(PROVIDED DATA begins)

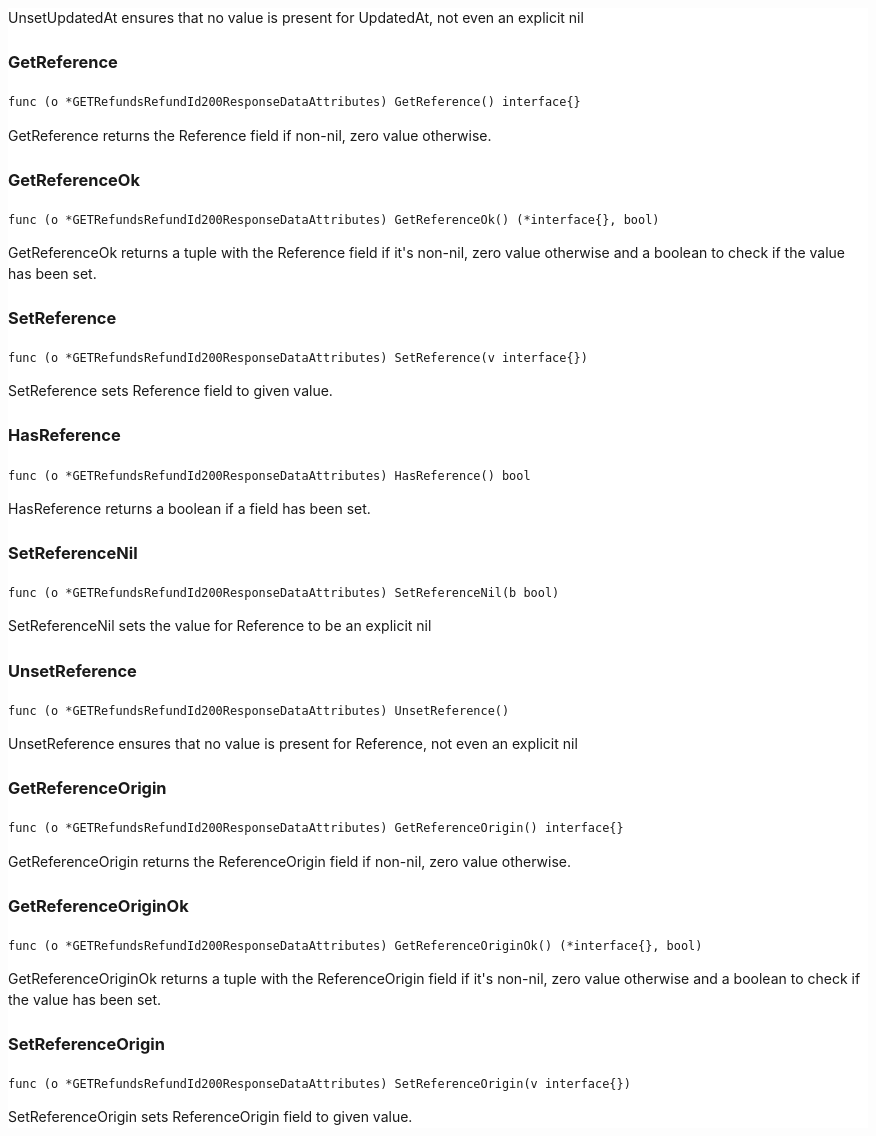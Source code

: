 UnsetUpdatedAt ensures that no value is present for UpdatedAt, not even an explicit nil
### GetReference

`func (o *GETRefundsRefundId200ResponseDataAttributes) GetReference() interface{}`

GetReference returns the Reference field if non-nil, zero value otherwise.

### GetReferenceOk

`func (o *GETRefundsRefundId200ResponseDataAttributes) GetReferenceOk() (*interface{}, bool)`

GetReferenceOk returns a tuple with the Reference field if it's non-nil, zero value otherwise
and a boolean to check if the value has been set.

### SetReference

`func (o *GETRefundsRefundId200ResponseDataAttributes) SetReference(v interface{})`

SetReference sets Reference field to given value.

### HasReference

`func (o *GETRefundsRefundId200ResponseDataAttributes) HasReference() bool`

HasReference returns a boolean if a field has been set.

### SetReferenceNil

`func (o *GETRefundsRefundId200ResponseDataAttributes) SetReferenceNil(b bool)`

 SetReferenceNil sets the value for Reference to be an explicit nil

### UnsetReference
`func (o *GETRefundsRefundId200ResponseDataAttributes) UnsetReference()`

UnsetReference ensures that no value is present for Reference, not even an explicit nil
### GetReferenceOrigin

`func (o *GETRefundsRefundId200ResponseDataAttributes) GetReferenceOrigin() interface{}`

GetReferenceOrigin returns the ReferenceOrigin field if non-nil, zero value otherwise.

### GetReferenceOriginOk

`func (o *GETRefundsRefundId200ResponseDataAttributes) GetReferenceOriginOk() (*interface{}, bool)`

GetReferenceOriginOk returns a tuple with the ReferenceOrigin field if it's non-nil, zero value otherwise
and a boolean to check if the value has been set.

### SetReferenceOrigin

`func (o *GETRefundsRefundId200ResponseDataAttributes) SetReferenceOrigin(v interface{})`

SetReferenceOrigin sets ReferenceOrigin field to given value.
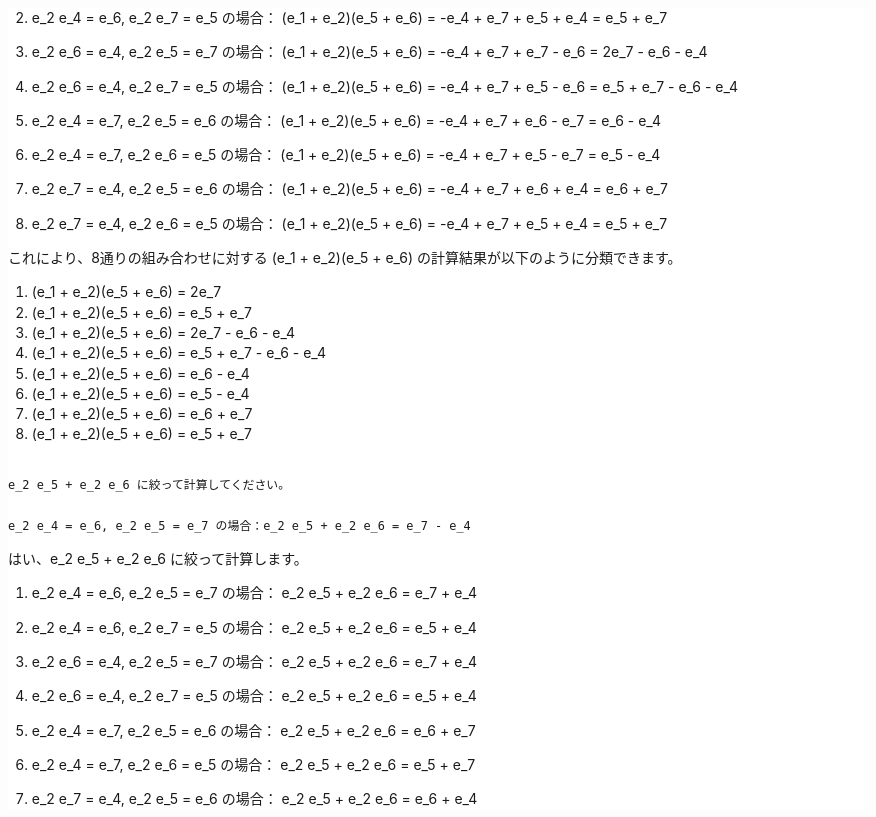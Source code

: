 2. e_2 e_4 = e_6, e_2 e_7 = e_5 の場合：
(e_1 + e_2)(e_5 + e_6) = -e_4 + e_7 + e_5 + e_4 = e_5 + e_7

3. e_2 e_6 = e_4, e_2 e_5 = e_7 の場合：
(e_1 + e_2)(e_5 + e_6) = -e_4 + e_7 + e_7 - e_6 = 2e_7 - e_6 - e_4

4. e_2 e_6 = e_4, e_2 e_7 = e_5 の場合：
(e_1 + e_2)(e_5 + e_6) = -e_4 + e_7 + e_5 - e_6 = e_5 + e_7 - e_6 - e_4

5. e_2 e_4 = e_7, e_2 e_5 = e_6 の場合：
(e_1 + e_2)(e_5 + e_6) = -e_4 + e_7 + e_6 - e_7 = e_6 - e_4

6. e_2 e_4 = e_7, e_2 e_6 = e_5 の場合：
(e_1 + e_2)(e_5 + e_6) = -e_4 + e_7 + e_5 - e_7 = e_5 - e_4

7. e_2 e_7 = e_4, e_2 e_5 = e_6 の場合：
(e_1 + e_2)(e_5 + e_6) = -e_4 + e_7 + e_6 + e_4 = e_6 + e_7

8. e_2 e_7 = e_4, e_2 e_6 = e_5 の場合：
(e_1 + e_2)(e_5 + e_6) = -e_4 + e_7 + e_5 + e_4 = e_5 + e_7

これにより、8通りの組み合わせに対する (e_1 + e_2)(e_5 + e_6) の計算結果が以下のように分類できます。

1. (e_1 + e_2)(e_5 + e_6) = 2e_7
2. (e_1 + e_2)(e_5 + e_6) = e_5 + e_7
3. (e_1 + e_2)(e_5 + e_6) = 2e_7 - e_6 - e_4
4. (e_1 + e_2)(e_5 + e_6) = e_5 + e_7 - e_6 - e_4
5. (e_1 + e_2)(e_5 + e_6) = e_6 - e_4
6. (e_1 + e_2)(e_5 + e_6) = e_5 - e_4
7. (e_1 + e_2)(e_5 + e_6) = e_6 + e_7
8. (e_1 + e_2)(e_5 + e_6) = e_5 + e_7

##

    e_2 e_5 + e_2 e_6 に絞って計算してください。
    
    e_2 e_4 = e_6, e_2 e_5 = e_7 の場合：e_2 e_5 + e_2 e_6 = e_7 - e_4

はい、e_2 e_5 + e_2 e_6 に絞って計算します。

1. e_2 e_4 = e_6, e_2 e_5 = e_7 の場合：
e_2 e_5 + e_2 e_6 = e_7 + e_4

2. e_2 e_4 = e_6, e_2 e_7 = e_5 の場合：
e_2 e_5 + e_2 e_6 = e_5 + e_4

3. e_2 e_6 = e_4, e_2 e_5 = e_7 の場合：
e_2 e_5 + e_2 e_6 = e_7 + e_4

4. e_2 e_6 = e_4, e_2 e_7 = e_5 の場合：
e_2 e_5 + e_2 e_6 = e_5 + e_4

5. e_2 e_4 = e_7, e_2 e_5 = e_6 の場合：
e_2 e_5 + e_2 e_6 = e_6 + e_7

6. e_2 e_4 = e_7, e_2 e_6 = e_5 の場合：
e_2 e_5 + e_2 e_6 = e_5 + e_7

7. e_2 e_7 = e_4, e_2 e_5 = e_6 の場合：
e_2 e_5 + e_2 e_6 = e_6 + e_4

(PROVIDED DATA ends)

WHAT THE EXERCISE ASKS:
Each of the records above needs to be transcribed exactly, apart from its pictures.

WRITTEN RESPONSE:
Source code

: UnsetUpdatedAt ensures that no value is present for UpdatedAt, not even an explicit nil
### GetReference

`func (o *GETRefundsRefundId200ResponseDataAttributes) GetReference() interface{}`

GetReference returns the Reference field if non-nil, zero value otherwise.

### GetReferenceOk

`func (o *GETRefundsRefundId200ResponseDataAttributes) GetReferenceOk() (*interface{}, bool)`

GetReferenceOk returns a tuple with the Reference field if it's non-nil, zero value otherwise
and a boolean to check if the value has been set.

### SetReference

`func (o *GETRefundsRefundId200ResponseDataAttributes) SetReference(v interface{})`

SetReference sets Reference field to given value.

### HasReference

`func (o *GETRefundsRefundId200ResponseDataAttributes) HasReference() bool`

HasReference returns a boolean if a field has been set.

### SetReferenceNil

`func (o *GETRefundsRefundId200ResponseDataAttributes) SetReferenceNil(b bool)`

 SetReferenceNil sets the value for Reference to be an explicit nil

### UnsetReference
`func (o *GETRefundsRefundId200ResponseDataAttributes) UnsetReference()`

UnsetReference ensures that no value is present for Reference, not even an explicit nil
### GetReferenceOrigin

`func (o *GETRefundsRefundId200ResponseDataAttributes) GetReferenceOrigin() interface{}`

GetReferenceOrigin returns the ReferenceOrigin field if non-nil, zero value otherwise.

### GetReferenceOriginOk

`func (o *GETRefundsRefundId200ResponseDataAttributes) GetReferenceOriginOk() (*interface{}, bool)`

GetReferenceOriginOk returns a tuple with the ReferenceOrigin field if it's non-nil, zero value otherwise
and a boolean to check if the value has been set.

### SetReferenceOrigin

`func (o *GETRefundsRefundId200ResponseDataAttributes) SetReferenceOrigin(v interface{})`

SetReferenceOrigin sets ReferenceOrigin field to given value.
Source code

: 2. e_2 e_4 = e_6, e_2 e_7 = e_5 の場合：
(e_1 + e_2)(e_5 + e_6) = -e_4 + e_7 + e_5 + e_4 = e_5 + e_7

3. e_2 e_6 = e_4, e_2 e_5 = e_7 の場合：
(e_1 + e_2)(e_5 + e_6) = -e_4 + e_7 + e_7 - e_6 = 2e_7 - e_6 - e_4

4. e_2 e_6 = e_4, e_2 e_7 = e_5 の場合：
(e_1 + e_2)(e_5 + e_6) = -e_4 + e_7 + e_5 - e_6 = e_5 + e_7 - e_6 - e_4

5. e_2 e_4 = e_7, e_2 e_5 = e_6 の場合：
(e_1 + e_2)(e_5 + e_6) = -e_4 + e_7 + e_6 - e_7 = e_6 - e_4

6. e_2 e_4 = e_7, e_2 e_6 = e_5 の場合：
(e_1 + e_2)(e_5 + e_6) = -e_4 + e_7 + e_5 - e_7 = e_5 - e_4

7. e_2 e_7 = e_4, e_2 e_5 = e_6 の場合：
(e_1 + e_2)(e_5 + e_6) = -e_4 + e_7 + e_6 + e_4 = e_6 + e_7

8. e_2 e_7 = e_4, e_2 e_6 = e_5 の場合：
(e_1 + e_2)(e_5 + e_6) = -e_4 + e_7 + e_5 + e_4 = e_5 + e_7

これにより、8通りの組み合わせに対する (e_1 + e_2)(e_5 + e_6) の計算結果が以下のように分類できます。

1. (e_1 + e_2)(e_5 + e_6) = 2e_7
2. (e_1 + e_2)(e_5 + e_6) = e_5 + e_7
3. (e_1 + e_2)(e_5 + e_6) = 2e_7 - e_6 - e_4
4. (e_1 + e_2)(e_5 + e_6) = e_5 + e_7 - e_6 - e_4
5. (e_1 + e_2)(e_5 + e_6) = e_6 - e_4
6. (e_1 + e_2)(e_5 + e_6) = e_5 - e_4
7. (e_1 + e_2)(e_5 + e_6) = e_6 + e_7
8. (e_1 + e_2)(e_5 + e_6) = e_5 + e_7

##

    e_2 e_5 + e_2 e_6 に絞って計算してください。
    
    e_2 e_4 = e_6, e_2 e_5 = e_7 の場合：e_2 e_5 + e_2 e_6 = e_7 - e_4

はい、e_2 e_5 + e_2 e_6 に絞って計算します。

1. e_2 e_4 = e_6, e_2 e_5 = e_7 の場合：
e_2 e_5 + e_2 e_6 = e_7 + e_4

2. e_2 e_4 = e_6, e_2 e_7 = e_5 の場合：
e_2 e_5 + e_2 e_6 = e_5 + e_4

3. e_2 e_6 = e_4, e_2 e_5 = e_7 の場合：
e_2 e_5 + e_2 e_6 = e_7 + e_4

4. e_2 e_6 = e_4, e_2 e_7 = e_5 の場合：
e_2 e_5 + e_2 e_6 = e_5 + e_4

5. e_2 e_4 = e_7, e_2 e_5 = e_6 の場合：
e_2 e_5 + e_2 e_6 = e_6 + e_7

6. e_2 e_4 = e_7, e_2 e_6 = e_5 の場合：
e_2 e_5 + e_2 e_6 = e_5 + e_7

7. e_2 e_7 = e_4, e_2 e_5 = e_6 の場合：
e_2 e_5 + e_2 e_6 = e_6 + e_4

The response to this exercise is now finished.